■ DATASET RECORDS

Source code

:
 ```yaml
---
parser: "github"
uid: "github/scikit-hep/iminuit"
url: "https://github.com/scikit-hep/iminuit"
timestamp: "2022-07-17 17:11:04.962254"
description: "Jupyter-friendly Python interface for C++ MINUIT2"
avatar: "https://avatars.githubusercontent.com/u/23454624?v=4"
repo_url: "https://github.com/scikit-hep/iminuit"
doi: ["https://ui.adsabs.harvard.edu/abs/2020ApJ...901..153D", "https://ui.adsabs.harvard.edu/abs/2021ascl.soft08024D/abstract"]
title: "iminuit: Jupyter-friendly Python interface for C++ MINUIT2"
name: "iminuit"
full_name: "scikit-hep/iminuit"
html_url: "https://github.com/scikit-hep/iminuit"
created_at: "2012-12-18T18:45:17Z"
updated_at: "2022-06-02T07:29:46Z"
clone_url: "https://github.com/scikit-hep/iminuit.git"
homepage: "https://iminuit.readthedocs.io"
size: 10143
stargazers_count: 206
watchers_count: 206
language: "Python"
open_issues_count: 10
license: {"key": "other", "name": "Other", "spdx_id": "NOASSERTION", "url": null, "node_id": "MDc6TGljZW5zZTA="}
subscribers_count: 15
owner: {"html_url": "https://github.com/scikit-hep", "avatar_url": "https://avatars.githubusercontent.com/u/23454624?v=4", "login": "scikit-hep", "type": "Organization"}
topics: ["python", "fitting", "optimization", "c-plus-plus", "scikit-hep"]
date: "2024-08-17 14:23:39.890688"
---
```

■ YOUR OBJECTIVE
A faithful, complete copy of the entries above is required.

■ ANSWER FOR THE TASK
Source code

:
 ```yaml
---
parser: "github"
uid: "github/scikit-hep/iminuit"
url: "https://github.com/scikit-hep/iminuit"
timestamp: "2022-07-17 17:11:04.962254"
description: "Jupyter-friendly Python interface for C++ MINUIT2"
avatar: "https://avatars.githubusercontent.com/u/23454624?v=4"
repo_url: "https://github.com/scikit-hep/iminuit"
doi: ["https://ui.adsabs.harvard.edu/abs/2020ApJ...901..153D", "https://ui.adsabs.harvard.edu/abs/2021ascl.soft08024D/abstract"]
title: "iminuit: Jupyter-friendly Python interface for C++ MINUIT2"
name: "iminuit"
full_name: "scikit-hep/iminuit"
html_url: "https://github.com/scikit-hep/iminuit"
created_at: "2012-12-18T18:45:17Z"
updated_at: "2022-06-02T07:29:46Z"
clone_url: "https://github.com/scikit-hep/iminuit.git"
homepage: "https://iminuit.readthedocs.io"
size: 10143
stargazers_count: 206
watchers_count: 206
language: "Python"
open_issues_count: 10
license: {"key": "other", "name": "Other", "spdx_id": "NOASSERTION", "url": null, "node_id": "MDc6TGljZW5zZTA="}
subscribers_count: 15
owner: {"html_url": "https://github.com/scikit-hep", "avatar_url": "https://avatars.githubusercontent.com/u/23454624?v=4", "login": "scikit-hep", "type": "Organization"}
topics: ["python", "fitting", "optimization", "c-plus-plus", "scikit-hep"]
date: "2024-08-17 14:23:39.890688"
---
```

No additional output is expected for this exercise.